__Data for analysis__:
+++++

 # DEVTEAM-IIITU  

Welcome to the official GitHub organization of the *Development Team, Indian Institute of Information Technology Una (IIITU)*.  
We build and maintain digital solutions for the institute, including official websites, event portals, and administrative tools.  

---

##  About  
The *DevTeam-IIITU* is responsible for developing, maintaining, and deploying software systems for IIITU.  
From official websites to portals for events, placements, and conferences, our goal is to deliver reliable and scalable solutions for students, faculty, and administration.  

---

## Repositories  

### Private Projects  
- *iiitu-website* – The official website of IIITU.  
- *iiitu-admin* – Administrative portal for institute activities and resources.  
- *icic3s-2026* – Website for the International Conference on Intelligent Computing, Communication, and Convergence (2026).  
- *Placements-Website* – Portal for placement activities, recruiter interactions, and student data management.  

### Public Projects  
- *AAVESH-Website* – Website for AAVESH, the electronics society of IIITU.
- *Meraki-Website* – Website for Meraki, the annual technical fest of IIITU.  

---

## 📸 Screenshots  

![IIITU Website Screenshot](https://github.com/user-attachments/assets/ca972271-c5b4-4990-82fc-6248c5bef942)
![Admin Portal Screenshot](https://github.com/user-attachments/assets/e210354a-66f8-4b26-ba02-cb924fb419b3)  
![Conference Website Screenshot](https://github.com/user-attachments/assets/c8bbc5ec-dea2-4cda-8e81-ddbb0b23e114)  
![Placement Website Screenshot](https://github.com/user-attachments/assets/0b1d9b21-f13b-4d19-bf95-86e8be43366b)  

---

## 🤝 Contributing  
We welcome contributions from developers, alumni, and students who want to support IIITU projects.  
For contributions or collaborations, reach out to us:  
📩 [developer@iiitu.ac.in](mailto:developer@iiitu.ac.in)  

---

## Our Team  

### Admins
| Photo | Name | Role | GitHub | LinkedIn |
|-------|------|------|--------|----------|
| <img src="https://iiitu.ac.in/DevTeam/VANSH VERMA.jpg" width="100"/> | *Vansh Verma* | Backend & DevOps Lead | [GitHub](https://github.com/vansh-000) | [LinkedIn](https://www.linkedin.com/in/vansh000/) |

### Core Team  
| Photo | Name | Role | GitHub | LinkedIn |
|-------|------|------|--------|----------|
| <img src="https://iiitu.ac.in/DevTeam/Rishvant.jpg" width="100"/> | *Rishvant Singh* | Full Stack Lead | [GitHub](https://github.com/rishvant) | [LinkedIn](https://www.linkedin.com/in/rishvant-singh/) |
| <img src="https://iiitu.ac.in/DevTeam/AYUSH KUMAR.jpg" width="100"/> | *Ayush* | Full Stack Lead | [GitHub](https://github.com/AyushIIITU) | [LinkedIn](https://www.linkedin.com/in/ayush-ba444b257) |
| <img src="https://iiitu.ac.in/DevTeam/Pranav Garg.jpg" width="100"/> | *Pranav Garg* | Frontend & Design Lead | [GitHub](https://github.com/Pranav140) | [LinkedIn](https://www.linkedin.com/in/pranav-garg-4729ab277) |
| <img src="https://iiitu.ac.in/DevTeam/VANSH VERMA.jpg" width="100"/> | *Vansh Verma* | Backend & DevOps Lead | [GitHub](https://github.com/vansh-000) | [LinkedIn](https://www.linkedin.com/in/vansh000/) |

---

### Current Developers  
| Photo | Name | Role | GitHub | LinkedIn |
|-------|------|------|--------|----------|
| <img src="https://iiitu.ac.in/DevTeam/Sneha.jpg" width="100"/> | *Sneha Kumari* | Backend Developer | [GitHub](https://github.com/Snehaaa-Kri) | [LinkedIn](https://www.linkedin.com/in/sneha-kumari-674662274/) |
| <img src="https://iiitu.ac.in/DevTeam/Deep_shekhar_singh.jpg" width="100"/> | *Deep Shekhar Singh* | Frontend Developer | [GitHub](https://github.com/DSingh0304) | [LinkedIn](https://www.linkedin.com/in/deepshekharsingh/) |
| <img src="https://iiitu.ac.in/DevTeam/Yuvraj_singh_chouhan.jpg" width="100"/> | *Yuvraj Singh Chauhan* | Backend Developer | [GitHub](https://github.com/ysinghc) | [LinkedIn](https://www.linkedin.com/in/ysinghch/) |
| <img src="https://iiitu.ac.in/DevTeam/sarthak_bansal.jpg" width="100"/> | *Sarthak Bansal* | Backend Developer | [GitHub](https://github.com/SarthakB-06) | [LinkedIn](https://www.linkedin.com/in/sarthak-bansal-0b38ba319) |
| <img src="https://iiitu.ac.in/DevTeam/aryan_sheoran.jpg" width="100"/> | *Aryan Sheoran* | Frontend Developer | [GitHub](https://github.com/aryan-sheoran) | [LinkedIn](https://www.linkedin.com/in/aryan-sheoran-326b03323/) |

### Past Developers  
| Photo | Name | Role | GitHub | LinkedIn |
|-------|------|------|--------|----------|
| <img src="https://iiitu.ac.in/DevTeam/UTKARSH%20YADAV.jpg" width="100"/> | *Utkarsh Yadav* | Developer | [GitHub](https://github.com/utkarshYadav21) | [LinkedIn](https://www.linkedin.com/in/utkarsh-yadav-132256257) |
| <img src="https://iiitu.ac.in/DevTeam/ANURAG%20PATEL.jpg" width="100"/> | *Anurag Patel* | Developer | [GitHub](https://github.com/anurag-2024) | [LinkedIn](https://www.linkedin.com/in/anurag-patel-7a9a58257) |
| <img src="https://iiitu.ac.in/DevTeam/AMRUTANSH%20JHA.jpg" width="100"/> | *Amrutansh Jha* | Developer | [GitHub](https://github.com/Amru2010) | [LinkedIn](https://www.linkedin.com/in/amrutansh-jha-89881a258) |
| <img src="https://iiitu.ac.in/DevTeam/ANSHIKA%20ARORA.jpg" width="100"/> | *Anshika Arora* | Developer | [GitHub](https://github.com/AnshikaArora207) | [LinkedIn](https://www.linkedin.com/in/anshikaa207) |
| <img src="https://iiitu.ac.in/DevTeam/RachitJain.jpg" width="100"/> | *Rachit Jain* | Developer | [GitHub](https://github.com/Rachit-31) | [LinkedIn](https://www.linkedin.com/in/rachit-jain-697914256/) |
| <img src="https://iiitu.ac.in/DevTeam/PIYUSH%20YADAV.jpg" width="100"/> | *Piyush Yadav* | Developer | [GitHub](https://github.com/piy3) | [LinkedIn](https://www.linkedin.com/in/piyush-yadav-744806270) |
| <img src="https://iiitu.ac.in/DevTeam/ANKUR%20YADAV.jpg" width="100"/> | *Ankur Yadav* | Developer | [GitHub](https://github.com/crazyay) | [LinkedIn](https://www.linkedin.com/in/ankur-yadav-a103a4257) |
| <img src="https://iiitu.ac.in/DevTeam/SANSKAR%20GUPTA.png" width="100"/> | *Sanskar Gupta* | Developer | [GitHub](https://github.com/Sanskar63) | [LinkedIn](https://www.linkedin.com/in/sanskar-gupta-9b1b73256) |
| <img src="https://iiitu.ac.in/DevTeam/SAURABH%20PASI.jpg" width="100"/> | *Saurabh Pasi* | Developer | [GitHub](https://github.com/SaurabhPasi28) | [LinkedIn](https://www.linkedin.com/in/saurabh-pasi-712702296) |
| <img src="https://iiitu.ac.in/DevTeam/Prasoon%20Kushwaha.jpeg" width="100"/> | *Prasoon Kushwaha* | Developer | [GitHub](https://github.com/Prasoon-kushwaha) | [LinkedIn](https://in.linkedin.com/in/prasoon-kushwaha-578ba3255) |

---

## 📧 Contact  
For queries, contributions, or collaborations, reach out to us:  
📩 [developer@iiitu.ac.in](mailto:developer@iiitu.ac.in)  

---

+++++

__Problem__: Output the records in full, exactly.

__Solution to this task__:
 # DEVTEAM-IIITU  

Welcome to the official GitHub organization of the *Development Team, Indian Institute of Information Technology Una (IIITU)*.  
We build and maintain digital solutions for the institute, including official websites, event portals, and administrative tools.  

---

##  About  
The *DevTeam-IIITU* is responsible for developing, maintaining, and deploying software systems for IIITU.  
From official websites to portals for events, placements, and conferences, our goal is to deliver reliable and scalable solutions for students, faculty, and administration.  

---

## Repositories  

### Private Projects  
- *iiitu-website* – The official website of IIITU.  
- *iiitu-admin* – Administrative portal for institute activities and resources.  
- *icic3s-2026* – Website for the International Conference on Intelligent Computing, Communication, and Convergence (2026).  
- *Placements-Website* – Portal for placement activities, recruiter interactions, and student data management.  

### Public Projects  
- *AAVESH-Website* – Website for AAVESH, the electronics society of IIITU.
- *Meraki-Website* – Website for Meraki, the annual technical fest of IIITU.  

---

## 📸 Screenshots  

![IIITU Website Screenshot](https://github.com/user-attachments/assets/ca972271-c5b4-4990-82fc-6248c5bef942)
![Admin Portal Screenshot](https://github.com/user-attachments/assets/e210354a-66f8-4b26-ba02-cb924fb419b3)  
![Conference Website Screenshot](https://github.com/user-attachments/assets/c8bbc5ec-dea2-4cda-8e81-ddbb0b23e114)  
![Placement Website Screenshot](https://github.com/user-attachments/assets/0b1d9b21-f13b-4d19-bf95-86e8be43366b)  

---

## 🤝 Contributing  
We welcome contributions from developers, alumni, and students who want to support IIITU projects.  
For contributions or collaborations, reach out to us:  
📩 [developer@iiitu.ac.in](mailto:developer@iiitu.ac.in)  

---

## Our Team  

### Admins
| Photo | Name | Role | GitHub | LinkedIn |
|-------|------|------|--------|----------|
| <img src="https://iiitu.ac.in/DevTeam/VANSH VERMA.jpg" width="100"/> | *Vansh Verma* | Backend & DevOps Lead | [GitHub](https://github.com/vansh-000) | [LinkedIn](https://www.linkedin.com/in/vansh000/) |

### Core Team  
| Photo | Name | Role | GitHub | LinkedIn |
|-------|------|------|--------|----------|
| <img src="https://iiitu.ac.in/DevTeam/Rishvant.jpg" width="100"/> | *Rishvant Singh* | Full Stack Lead | [GitHub](https://github.com/rishvant) | [LinkedIn](https://www.linkedin.com/in/rishvant-singh/) |
| <img src="https://iiitu.ac.in/DevTeam/AYUSH KUMAR.jpg" width="100"/> | *Ayush* | Full Stack Lead | [GitHub](https://github.com/AyushIIITU) | [LinkedIn](https://www.linkedin.com/in/ayush-ba444b257) |
| <img src="https://iiitu.ac.in/DevTeam/Pranav Garg.jpg" width="100"/> | *Pranav Garg* | Frontend & Design Lead | [GitHub](https://github.com/Pranav140) | [LinkedIn](https://www.linkedin.com/in/pranav-garg-4729ab277) |
| <img src="https://iiitu.ac.in/DevTeam/VANSH VERMA.jpg" width="100"/> | *Vansh Verma* | Backend & DevOps Lead | [GitHub](https://github.com/vansh-000) | [LinkedIn](https://www.linkedin.com/in/vansh000/) |

---

### Current Developers  
| Photo | Name | Role | GitHub | LinkedIn |
|-------|------|------|--------|----------|
| <img src="https://iiitu.ac.in/DevTeam/Sneha.jpg" width="100"/> | *Sneha Kumari* | Backend Developer | [GitHub](https://github.com/Snehaaa-Kri) | [LinkedIn](https://www.linkedin.com/in/sneha-kumari-674662274/) |
| <img src="https://iiitu.ac.in/DevTeam/Deep_shekhar_singh.jpg" width="100"/> | *Deep Shekhar Singh* | Frontend Developer | [GitHub](https://github.com/DSingh0304) | [LinkedIn](https://www.linkedin.com/in/deepshekharsingh/) |
| <img src="https://iiitu.ac.in/DevTeam/Yuvraj_singh_chouhan.jpg" width="100"/> | *Yuvraj Singh Chauhan* | Backend Developer | [GitHub](https://github.com/ysinghc) | [LinkedIn](https://www.linkedin.com/in/ysinghch/) |
| <img src="https://iiitu.ac.in/DevTeam/sarthak_bansal.jpg" width="100"/> | *Sarthak Bansal* | Backend Developer | [GitHub](https://github.com/SarthakB-06) | [LinkedIn](https://www.linkedin.com/in/sarthak-bansal-0b38ba319) |
| <img src="https://iiitu.ac.in/DevTeam/aryan_sheoran.jpg" width="100"/> | *Aryan Sheoran* | Frontend Developer | [GitHub](https://github.com/aryan-sheoran) | [LinkedIn](https://www.linkedin.com/in/aryan-sheoran-326b03323/) |

### Past Developers  
| Photo | Name | Role | GitHub | LinkedIn |
|-------|------|------|--------|----------|
| <img src="https://iiitu.ac.in/DevTeam/UTKARSH%20YADAV.jpg" width="100"/> | *Utkarsh Yadav* | Developer | [GitHub](https://github.com/utkarshYadav21) | [LinkedIn](https://www.linkedin.com/in/utkarsh-yadav-132256257) |
| <img src="https://iiitu.ac.in/DevTeam/ANURAG%20PATEL.jpg" width="100"/> | *Anurag Patel* | Developer | [GitHub](https://github.com/anurag-2024) | [LinkedIn](https://www.linkedin.com/in/anurag-patel-7a9a58257) |
| <img src="https://iiitu.ac.in/DevTeam/AMRUTANSH%20JHA.jpg" width="100"/> | *Amrutansh Jha* | Developer | [GitHub](https://github.com/Amru2010) | [LinkedIn](https://www.linkedin.com/in/amrutansh-jha-89881a258) |
| <img src="https://iiitu.ac.in/DevTeam/ANSHIKA%20ARORA.jpg" width="100"/> | *Anshika Arora* | Developer | [GitHub](https://github.com/AnshikaArora207) | [LinkedIn](https://www.linkedin.com/in/anshikaa207) |
| <img src="https://iiitu.ac.in/DevTeam/RachitJain.jpg" width="100"/> | *Rachit Jain* | Developer | [GitHub](https://github.com/Rachit-31) | [LinkedIn](https://www.linkedin.com/in/rachit-jain-697914256/) |
| <img src="https://iiitu.ac.in/DevTeam/PIYUSH%20YADAV.jpg" width="100"/> | *Piyush Yadav* | Developer | [GitHub](https://github.com/piy3) | [LinkedIn](https://www.linkedin.com/in/piyush-yadav-744806270) |
| <img src="https://iiitu.ac.in/DevTeam/ANKUR%20YADAV.jpg" width="100"/> | *Ankur Yadav* | Developer | [GitHub](https://github.com/crazyay) | [LinkedIn](https://www.linkedin.com/in/ankur-yadav-a103a4257) |
| <img src="https://iiitu.ac.in/DevTeam/SANSKAR%20GUPTA.png" width="100"/> | *Sanskar Gupta* | Developer | [GitHub](https://github.com/Sanskar63) | [LinkedIn](https://www.linkedin.com/in/sanskar-gupta-9b1b73256) |
| <img src="https://iiitu.ac.in/DevTeam/SAURABH%20PASI.jpg" width="100"/> | *Saurabh Pasi* | Developer | [GitHub](https://github.com/SaurabhPasi28) | [LinkedIn](https://www.linkedin.com/in/saurabh-pasi-712702296) |
| <img src="https://iiitu.ac.in/DevTeam/Prasoon%20Kushwaha.jpeg" width="100"/> | *Prasoon Kushwaha* | Developer | [GitHub](https://github.com/Prasoon-kushwaha) | [LinkedIn](https://in.linkedin.com/in/prasoon-kushwaha-578ba3255) |

---

## 📧 Contact  
For queries, contributions, or collaborations, reach out to us:  
📩 [developer@iiitu.ac.in](mailto:developer@iiitu.ac.in)  

---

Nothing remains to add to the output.